I'm not talking about paying many times what something is worth, but rather paying for something once just to be told that you need to pay again before you can use it. U.S. Rep. John Conyers (D-Mich.) is the latest purveyor of this concept, trying to require us to pay for results of research projects that we paid to run in the first place.

Conyers, along with a few friends, have reintroduced a bill he tried to get passed last year — The Fair Copyright in Research Works Act. 

The National Institutes of Health (NIH) requires researchers to make papers that result from government grants and which are published in scholarly journals publicly available within a year of being published. This is so people who paid for the research — you and me — can read the results of our investment without having to pay for access to a journal. Conyer's bill would make this requirement illegal. He wants us to pay both for the research and then pay again for the results.

This is far from the first time that some Congress critter wanted the public to pay tribute in order to get something they had already paid for. One previous example was Sen. Rick Santorum's (R-Pa.) attempt to have us all pay twice for weather information (see “Forecasts for double or nothing”). The problem is not just in Congress — other government groups have the same idea (see “Is ignorance of the law a design goal?”).

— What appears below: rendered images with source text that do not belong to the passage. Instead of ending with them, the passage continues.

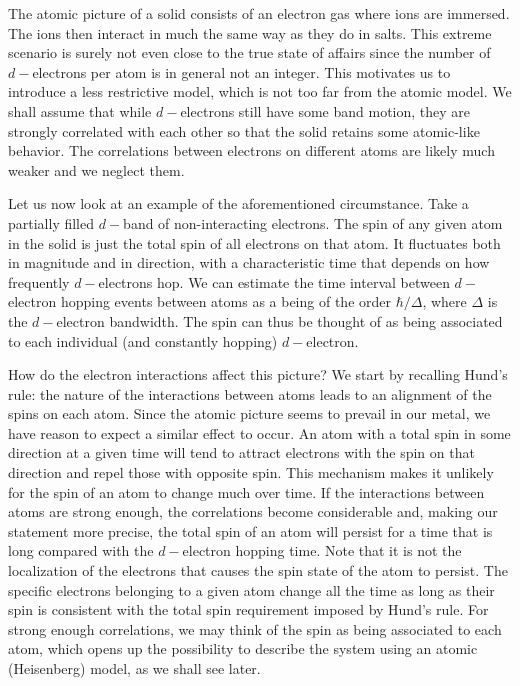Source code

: The atomic picture of a solid consists of an electron gas where ions are immersed.
The ions then interact in much the same way as they do in salts.
This extreme scenario is surely not even close to the true state of affairs since the number of $d-$electrons per atom is in general not an integer.
This motivates us to introduce a less restrictive model, which is not too far from the atomic model.
We shall assume that while $d-$electrons still have some band motion, they are strongly correlated with each other so that the solid retains some atomic-like behavior.
The correlations between electrons on different atoms are likely much weaker and we neglect them.

Let us now look at an example of the aforementioned circumstance.
Take a partially filled $d-$band of non-interacting electrons.
The spin of any given atom in the solid is just the total spin of all electrons on that atom.
It fluctuates both in magnitude and in direction, with a characteristic time that depends on how frequently $d-$electrons hop.
We can estimate the time interval between $d-$electron hopping events between atoms as a being of the order $\hbar / \Delta$, where $\Delta$ is the $d-$electron bandwidth.
The spin can thus be thought of as being associated to each individual (and constantly hopping) $d-$electron.

How do the electron interactions affect this picture?
We start by recalling Hund's rule: the nature of the  interactions between atoms leads to an alignment of the spins on each atom.
Since the atomic picture seems to prevail in our metal, we have reason to expect a similar effect to occur.
An atom with a total spin in some direction at a given time will tend to attract electrons with the spin on that direction and repel those with opposite spin.
This mechanism makes it unlikely for the spin of an atom to change much over time.
If the interactions between atoms are strong enough, the correlations become considerable and, making our statement  more precise, the total spin of an atom will persist for a time that is long compared with the $d-$electron hopping time.
Note that it is not the localization of the electrons that causes the spin state of the atom to persist.
The specific electrons belonging to a given atom change all the time as long as their spin is consistent with the total spin requirement imposed by Hund's rule.
For strong enough correlations, we may think of the spin as being associated to each atom, which opens up the possibility to describe the system using an atomic (Heisenberg) model, as we shall see later.

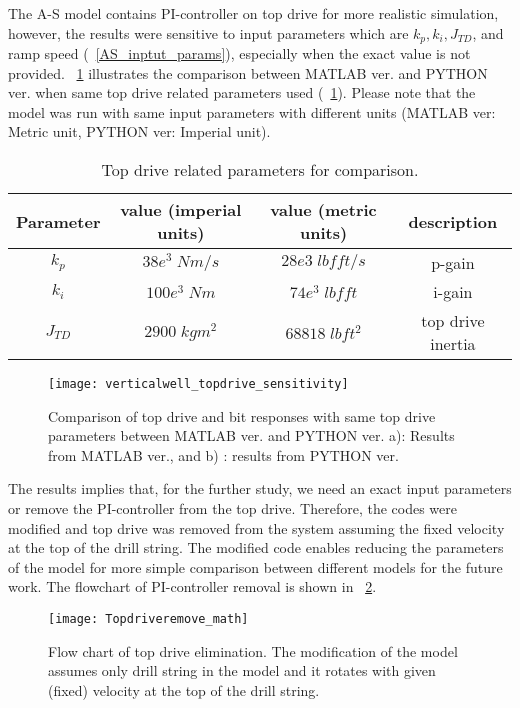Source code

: The A-S model contains PI-controller on top drive for more realistic simulation, however, the results were sensitive to input parameters which are $k_p, k_i, J_{TD}$, and ramp speed (\tablename~\ref{AS_inptut_params}), especially when the exact value is not provided. \figurename~\ref{figure_topdrive_sensitivity} illustrates the comparison between MATLAB ver. and PYTHON ver. when same top drive related parameters used 
(\tablename~\ref{table_topdrivesensitivity_input}). Please note that the model was run with same input parameters with different units (MATLAB ver: Metric unit, PYTHON ver: Imperial unit). 

\begin{table}[!hbt]
\centering
\begin{tabular}{|c|c|c|c|}
\hline
Parameter & value (imperial units) & value (metric units) & description\\                                                              
\hline
$k_p$ & $38e^3 \; Nm/s $ & $28e3\; lbfft/s$ & p-gain \\                                                  
\hline
$k_i$ & $100e^3 \; Nm$ & $74e^3\; lbfft$  & i-gain \\                                                  
\hline
$J_{TD}$ & $2900 \; kgm^2 $ & $ 68818 \; lbft^2$ & top drive inertia\\                                                       
\hline
\end{tabular}
\caption[Top drive related parameters for comparison.]{Top drive related parameters for comparison.}\label{table_topdrivesensitivity_input}
\end{table}

\begin{figure}[!hbt]
  \centering
  \texttt{[image: verticalwell\_topdrive\_sensitivity]}
  \caption[Comparison of drillstring response to same top drive parameters]{Comparison of top drive and bit responses with same top drive parameters between MATLAB ver. and PYTHON ver. a): Results from MATLAB ver., and b) : results from PYTHON ver.}\label{figure_topdrive_sensitivity}
\end{figure}

The results implies that, for the further study, we need an exact input parameters or remove the PI-controller from the top drive. Therefore, the codes were modified and top drive was removed from the system assuming the fixed velocity at the top of the drill string. The modified code enables reducing the parameters of the model for more simple comparison between different models for the future work. The flowchart of PI-controller removal is shown in \figurename~\ref{figure_Topdriveremove_math}.
\begin{figure}[!hbt]
  \centering
  \texttt{[image: Topdriveremove\_math]}
  \caption[flow chart of top drive elimination]{Flow chart of top drive elimination. The modification of the model assumes only drill string in the model and it rotates with given (fixed) velocity at the top of the drill string.}\label{figure_Topdriveremove_math}
\end{figure}


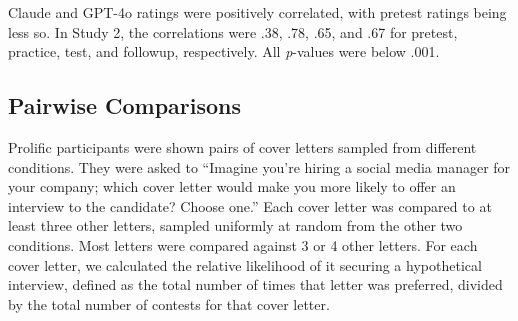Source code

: \documentclass[11pt]{report}
\begin{document}
\begin{append}
Claude and GPT-4o ratings were positively correlated, with pretest ratings being less so. In Study 2, the correlations were .38, .78, .65, and .67 for pretest, practice, test, and followup, respectively. All \textit{p}-values were below .001.

\subsection{Pairwise Comparisons}
Prolific participants were shown pairs of cover letters sampled from different conditions. 
They were asked to ``Imagine you’re hiring a social media manager for your company; which cover letter would make you more likely to offer an interview to the candidate? Choose one.''
Each cover letter was compared to at least three other letters, sampled uniformly at random from the other two conditions. 
Most letters were compared against 3 or 4 other letters.
For each cover letter, we calculated the relative likelihood of it securing a hypothetical interview, defined as the total number of times that letter was preferred, divided by the total number of contests for that cover letter.






\end{append}
\end{document}
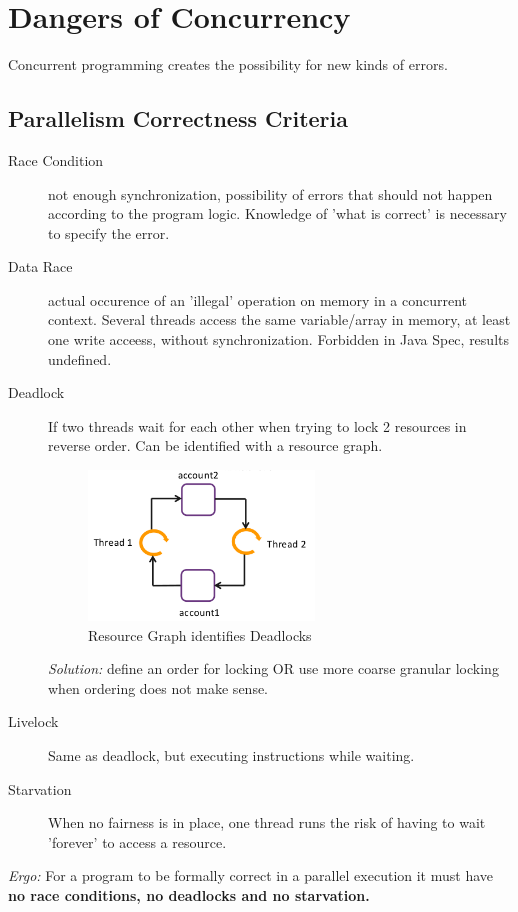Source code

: \section{Dangers of Concurrency}

Concurrent programming creates the possibility for new kinds of errors.

\subsection{Parallelism Correctness Criteria}

\begin{description}
  \item[Race Condition] not enough synchronization, possibility of errors that should not happen according to the program logic. Knowledge of 'what is correct' is necessary to specify the error.
  \item[Data Race] actual occurence of an 'illegal' operation on memory in a concurrent context. Several threads access the same variable/array in memory, at least one write acceess, without synchronization. Forbidden in Java Spec, results undefined.
  \item[Deadlock] If two threads wait for each other when trying to lock 2 resources in reverse order. Can be identified with a resource graph. 
  \begin{figure}
    \centering
    \includegraphics[width=6cm]{res/04-resource-graph.png}
    \caption{Resource Graph identifies Deadlocks}
  \end{figure}
  \textit{Solution:} define an order for locking OR use more coarse granular locking when ordering does not make sense.
  \item[Livelock] Same as deadlock, but executing instructions while waiting. 
  \item[Starvation] When no fairness is in place, one thread runs the risk of having to wait 'forever' to access a resource.
\end{description}

\noindent
\textit{Ergo:} For a program to be formally correct in a parallel execution it must have \textbf{no race conditions, no deadlocks and no starvation.}

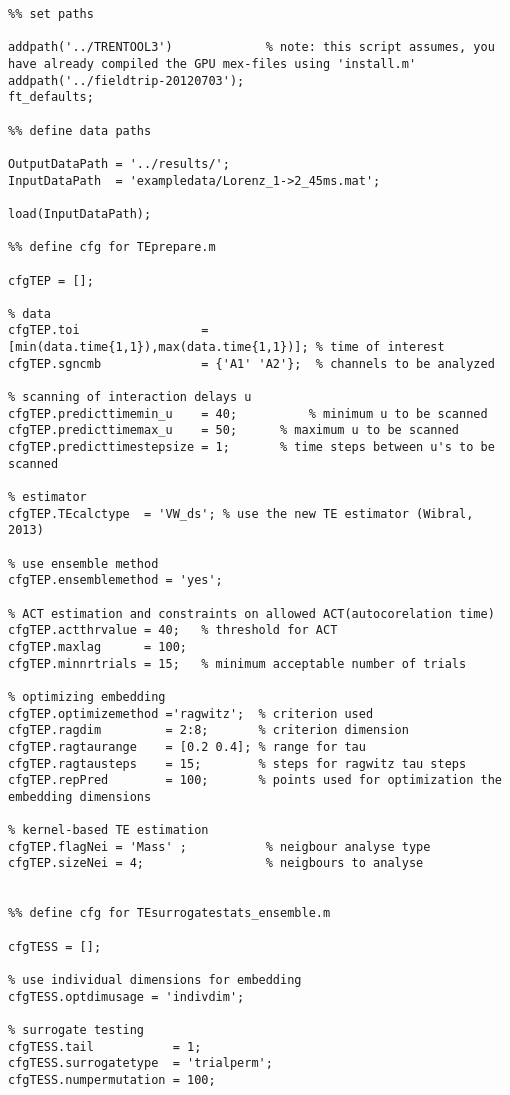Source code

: \begin{lstlisting}
%% set paths

addpath('../TRENTOOL3')             % note: this script assumes, you have already compiled the GPU mex-files using 'install.m'
addpath('../fieldtrip-20120703');
ft_defaults;

%% define data paths

OutputDataPath = '../results/';
InputDataPath  = 'exampledata/Lorenz_1->2_45ms.mat';

load(InputDataPath);

%% define cfg for TEprepare.m

cfgTEP = [];

% data
cfgTEP.toi                 = [min(data.time{1,1}),max(data.time{1,1})]; % time of interest
cfgTEP.sgncmb              = {'A1' 'A2'};  % channels to be analyzed

% scanning of interaction delays u
cfgTEP.predicttimemin_u    = 40;		  % minimum u to be scanned
cfgTEP.predicttimemax_u    = 50;	  % maximum u to be scanned
cfgTEP.predicttimestepsize = 1; 	  % time steps between u's to be scanned

% estimator
cfgTEP.TEcalctype  = 'VW_ds'; % use the new TE estimator (Wibral, 2013)

% use ensemble method
cfgTEP.ensemblemethod = 'yes';

% ACT estimation and constraints on allowed ACT(autocorelation time)
cfgTEP.actthrvalue = 40;   % threshold for ACT
cfgTEP.maxlag      = 100;
cfgTEP.minnrtrials = 15;   % minimum acceptable number of trials

% optimizing embedding
cfgTEP.optimizemethod ='ragwitz';  % criterion used
cfgTEP.ragdim         = 2:8;       % criterion dimension
cfgTEP.ragtaurange    = [0.2 0.4]; % range for tau
cfgTEP.ragtausteps    = 15;        % steps for ragwitz tau steps
cfgTEP.repPred        = 100;       % points used for optimization the embedding dimensions

% kernel-based TE estimation
cfgTEP.flagNei = 'Mass' ;           % neigbour analyse type
cfgTEP.sizeNei = 4;                 % neigbours to analyse


%% define cfg for TEsurrogatestats_ensemble.m

cfgTESS = [];

% use individual dimensions for embedding
cfgTESS.optdimusage = 'indivdim';

% surrogate testing
cfgTESS.tail           = 1;
cfgTESS.surrogatetype  = 'trialperm';
cfgTESS.numpermutation = 100;


\end{lstlisting}
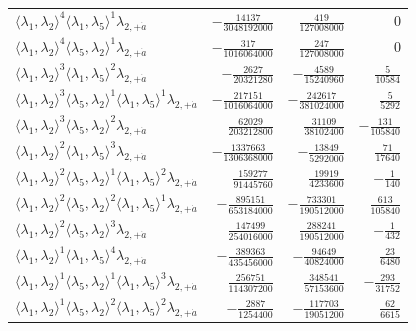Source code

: \begin{longtable}{@{}lrrr@{}}
$\langle\lambda_1,\lambda_2\rangle^{4}\langle\lambda_1,\lambda_5\rangle^{1}\lambda_{2,+\dot a}$ & $-\frac{14137}{3048192000}$ & $\frac{419}{127008000}$ & $0$ \\
$\langle\lambda_1,\lambda_2\rangle^{4}\langle\lambda_5,\lambda_2\rangle^{1}\lambda_{2,+\dot a}$ & $-\frac{317}{1016064000}$ & $\frac{247}{127008000}$ & $0$ \\
$\langle\lambda_1,\lambda_2\rangle^{3}\langle\lambda_1,\lambda_5\rangle^{2}\lambda_{2,+\dot a}$ & $-\frac{2627}{20321280}$ & $-\frac{4589}{15240960}$ & $\frac{5}{10584}$ \\
$\langle\lambda_1,\lambda_2\rangle^{3}\langle\lambda_5,\lambda_2\rangle^{1}\langle\lambda_1,\lambda_5\rangle^{1}\lambda_{2,+\dot a}$ & $-\frac{217151}{1016064000}$ & $-\frac{242617}{381024000}$ & $\frac{5}{5292}$ \\
$\langle\lambda_1,\lambda_2\rangle^{3}\langle\lambda_5,\lambda_2\rangle^{2}\lambda_{2,+\dot a}$ & $\frac{62029}{203212800}$ & $\frac{31109}{38102400}$ & $-\frac{131}{105840}$ \\
$\langle\lambda_1,\lambda_2\rangle^{2}\langle\lambda_1,\lambda_5\rangle^{3}\lambda_{2,+\dot a}$ & $-\frac{1337663}{1306368000}$ & $-\frac{13849}{5292000}$ & $\frac{71}{17640}$ \\
$\langle\lambda_1,\lambda_2\rangle^{2}\langle\lambda_5,\lambda_2\rangle^{1}\langle\lambda_1,\lambda_5\rangle^{2}\lambda_{2,+\dot a}$ & $\frac{159277}{91445760}$ & $\frac{19919}{4233600}$ & $-\frac{1}{140}$ \\
$\langle\lambda_1,\lambda_2\rangle^{2}\langle\lambda_5,\lambda_2\rangle^{2}\langle\lambda_1,\lambda_5\rangle^{1}\lambda_{2,+\dot a}$ & $-\frac{895151}{653184000}$ & $-\frac{733301}{190512000}$ & $\frac{613}{105840}$ \\
$\langle\lambda_1,\lambda_2\rangle^{2}\langle\lambda_5,\lambda_2\rangle^{3}\lambda_{2,+\dot a}$ & $\frac{147499}{254016000}$ & $\frac{288241}{190512000}$ & $-\frac{1}{432}$ \\
$\langle\lambda_1,\lambda_2\rangle^{1}\langle\lambda_1,\lambda_5\rangle^{4}\lambda_{2,+\dot a}$ & $-\frac{389363}{435456000}$ & $-\frac{94649}{40824000}$ & $\frac{23}{6480}$ \\
$\langle\lambda_1,\lambda_2\rangle^{1}\langle\lambda_5,\lambda_2\rangle^{1}\langle\lambda_1,\lambda_5\rangle^{3}\lambda_{2,+\dot a}$ & $\frac{256751}{114307200}$ & $\frac{348541}{57153600}$ & $-\frac{293}{31752}$ \\
$\langle\lambda_1,\lambda_2\rangle^{1}\langle\lambda_5,\lambda_2\rangle^{2}\langle\lambda_1,\lambda_5\rangle^{2}\lambda_{2,+\dot a}$ & $-\frac{2887}{1254400}$ & $-\frac{117703}{19051200}$ & $\frac{62}{6615}$ \\

\end{longtable}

In most cases this desire for double billing comes from one or more companies that would collect the money from the second bill. In this case the companies are the ones that publish the scholarly journals. They are not content to just get the results of government-funded research for free — they also want to keep us from getting the same deal by charging us for what they got free.

The publishers have put forward a legal smokescreen claiming that their rights are being violated. The smokescreen is exposed as false by a number of commentators, including 46 law professors who wrote Conyers about the bill.

Conyers seems to have bought into the smokescreen, or at least he seems to be parroting the publishers' story. He has ignored the professors and is also ignoring the comments of 33 Nobel Prize winners who wrote him to say that the bill would hurt U.S. research.